Deploy everything with:
> sudo docker stack deploy --compose-file docker-compose-swarm.yml savior-api
You can check what's running in the service with:
sudo docker stack services savior-api
You can generally check that things are running smoothly by looking for errors in the API logs:
> sudo docker service logs -f savior-api_api
For debugging the current state of services, you can get a non-truncated PS result from the stack with:
> sudo docker stack ps savior-api --no-trunc
Tear down the stack with:
> sudo docker stack rm savior-api
Tear down the network
> sudo docker network rm apinet
If this is the first run for the API on this swarm, the database may need to be seeded with sensor configurations:
> ./bin/load_sensor_configurations.py
Individual services can be restarted/updated with:
> sudo docker service update --force savior-api_api
Where the savior-api_
prefix is determined by the name we gave the deployed stack, and the suffix is the name of the service in the docker compose file.

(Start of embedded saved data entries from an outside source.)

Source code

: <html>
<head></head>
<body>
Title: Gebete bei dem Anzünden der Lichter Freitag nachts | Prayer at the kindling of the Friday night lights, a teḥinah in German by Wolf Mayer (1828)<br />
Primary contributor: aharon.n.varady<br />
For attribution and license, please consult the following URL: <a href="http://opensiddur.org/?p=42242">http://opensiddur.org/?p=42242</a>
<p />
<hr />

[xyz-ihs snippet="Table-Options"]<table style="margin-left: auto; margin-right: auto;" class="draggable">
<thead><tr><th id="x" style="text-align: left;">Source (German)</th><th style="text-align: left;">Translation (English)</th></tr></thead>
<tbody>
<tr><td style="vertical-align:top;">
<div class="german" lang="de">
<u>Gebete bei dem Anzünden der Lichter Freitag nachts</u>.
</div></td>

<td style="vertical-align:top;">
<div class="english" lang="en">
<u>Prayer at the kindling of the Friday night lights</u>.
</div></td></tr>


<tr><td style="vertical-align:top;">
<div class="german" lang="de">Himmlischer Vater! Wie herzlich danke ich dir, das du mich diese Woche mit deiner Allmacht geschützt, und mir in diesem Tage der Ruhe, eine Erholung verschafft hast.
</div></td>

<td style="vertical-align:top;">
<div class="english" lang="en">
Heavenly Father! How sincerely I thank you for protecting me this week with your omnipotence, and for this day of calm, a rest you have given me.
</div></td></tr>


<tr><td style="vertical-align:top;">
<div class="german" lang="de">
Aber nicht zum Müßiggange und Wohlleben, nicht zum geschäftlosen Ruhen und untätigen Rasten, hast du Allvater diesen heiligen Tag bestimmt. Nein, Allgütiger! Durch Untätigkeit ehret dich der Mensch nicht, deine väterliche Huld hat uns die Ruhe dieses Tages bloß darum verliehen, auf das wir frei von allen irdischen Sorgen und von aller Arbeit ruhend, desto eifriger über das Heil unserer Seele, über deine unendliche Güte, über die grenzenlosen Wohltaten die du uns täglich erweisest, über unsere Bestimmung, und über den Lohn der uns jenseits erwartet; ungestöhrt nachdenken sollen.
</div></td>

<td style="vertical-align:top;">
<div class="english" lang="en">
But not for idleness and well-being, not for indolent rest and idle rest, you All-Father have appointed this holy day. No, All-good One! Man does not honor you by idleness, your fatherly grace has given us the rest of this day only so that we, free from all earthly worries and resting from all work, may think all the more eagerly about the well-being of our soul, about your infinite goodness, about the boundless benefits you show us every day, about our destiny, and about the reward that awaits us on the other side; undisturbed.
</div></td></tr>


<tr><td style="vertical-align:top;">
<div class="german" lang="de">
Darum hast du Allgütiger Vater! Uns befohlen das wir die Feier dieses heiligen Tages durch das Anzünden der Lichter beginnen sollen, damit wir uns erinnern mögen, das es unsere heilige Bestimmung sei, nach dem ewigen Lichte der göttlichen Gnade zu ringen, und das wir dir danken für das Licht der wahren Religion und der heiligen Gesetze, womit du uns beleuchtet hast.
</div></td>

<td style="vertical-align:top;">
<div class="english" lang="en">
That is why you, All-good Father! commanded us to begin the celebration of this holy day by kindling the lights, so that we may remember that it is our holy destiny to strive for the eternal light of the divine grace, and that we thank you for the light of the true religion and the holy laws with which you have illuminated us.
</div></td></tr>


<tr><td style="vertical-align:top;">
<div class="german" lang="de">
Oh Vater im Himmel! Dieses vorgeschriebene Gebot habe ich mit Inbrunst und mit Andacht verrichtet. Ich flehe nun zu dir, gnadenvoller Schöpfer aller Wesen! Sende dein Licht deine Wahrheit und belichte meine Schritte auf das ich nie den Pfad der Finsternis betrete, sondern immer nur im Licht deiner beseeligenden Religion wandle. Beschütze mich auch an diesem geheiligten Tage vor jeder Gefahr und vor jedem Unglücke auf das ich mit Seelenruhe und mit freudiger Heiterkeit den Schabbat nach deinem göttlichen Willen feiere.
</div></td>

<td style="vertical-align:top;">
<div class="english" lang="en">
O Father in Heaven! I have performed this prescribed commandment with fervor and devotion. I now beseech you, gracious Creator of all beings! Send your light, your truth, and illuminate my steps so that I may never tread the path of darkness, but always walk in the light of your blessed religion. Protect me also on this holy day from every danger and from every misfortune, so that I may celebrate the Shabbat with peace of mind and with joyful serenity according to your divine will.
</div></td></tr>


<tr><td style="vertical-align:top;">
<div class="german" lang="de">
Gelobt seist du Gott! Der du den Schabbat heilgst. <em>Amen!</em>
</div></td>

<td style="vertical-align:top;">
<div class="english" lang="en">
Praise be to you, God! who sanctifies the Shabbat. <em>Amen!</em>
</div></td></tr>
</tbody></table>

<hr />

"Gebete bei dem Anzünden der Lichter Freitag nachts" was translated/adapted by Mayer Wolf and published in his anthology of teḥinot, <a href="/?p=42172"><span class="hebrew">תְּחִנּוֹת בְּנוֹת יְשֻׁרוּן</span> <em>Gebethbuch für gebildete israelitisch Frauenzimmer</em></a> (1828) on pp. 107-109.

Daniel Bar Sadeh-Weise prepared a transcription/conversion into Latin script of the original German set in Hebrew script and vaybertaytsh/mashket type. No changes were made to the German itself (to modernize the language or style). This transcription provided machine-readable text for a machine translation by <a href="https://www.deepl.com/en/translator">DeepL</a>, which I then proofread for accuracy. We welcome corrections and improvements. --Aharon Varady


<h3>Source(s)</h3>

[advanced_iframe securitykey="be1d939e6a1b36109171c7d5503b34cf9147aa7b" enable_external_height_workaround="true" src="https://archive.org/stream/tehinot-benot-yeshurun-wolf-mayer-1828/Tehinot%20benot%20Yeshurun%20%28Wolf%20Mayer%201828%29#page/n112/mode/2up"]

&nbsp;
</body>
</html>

Get logs for individual services:
> sudo docker service logs -f savior-api_api
Where the savior-api_
prefix is determined by the name we gave the deployed stack, and the suffix is the name of the service in the docker compose file.
Enter into an interactive bash session on any of the services:
> sudo docker exec -ti savior-api_api.1.$(sudo docker service ps -f 'name=savior-api_api.1' savior-api_api -q) /bin/bash
This is more complicated than standard docker exec
commands because of the naming format for service deployments.
The Docker registry:2
service we deploy on the swarm should be reachable from any node in the swarm at localhost:5000
, due to the load-balancing done by the Swarm for exposed service ports. Sometimes, though, things go wrong.
If you consistently see no such image localhost:5000/...
type errors from docker service ps savior_api-
calls for any image, chances are the Swarm routing overlay network isn't communicating, or is otherwise unable to load balance. The easiest way to restore service (after checking that network ACLs haven't changed), is to remove the Swarm node workers with docker swarm leave
and then have each node re-join the swarm. This will reset the overlay routing.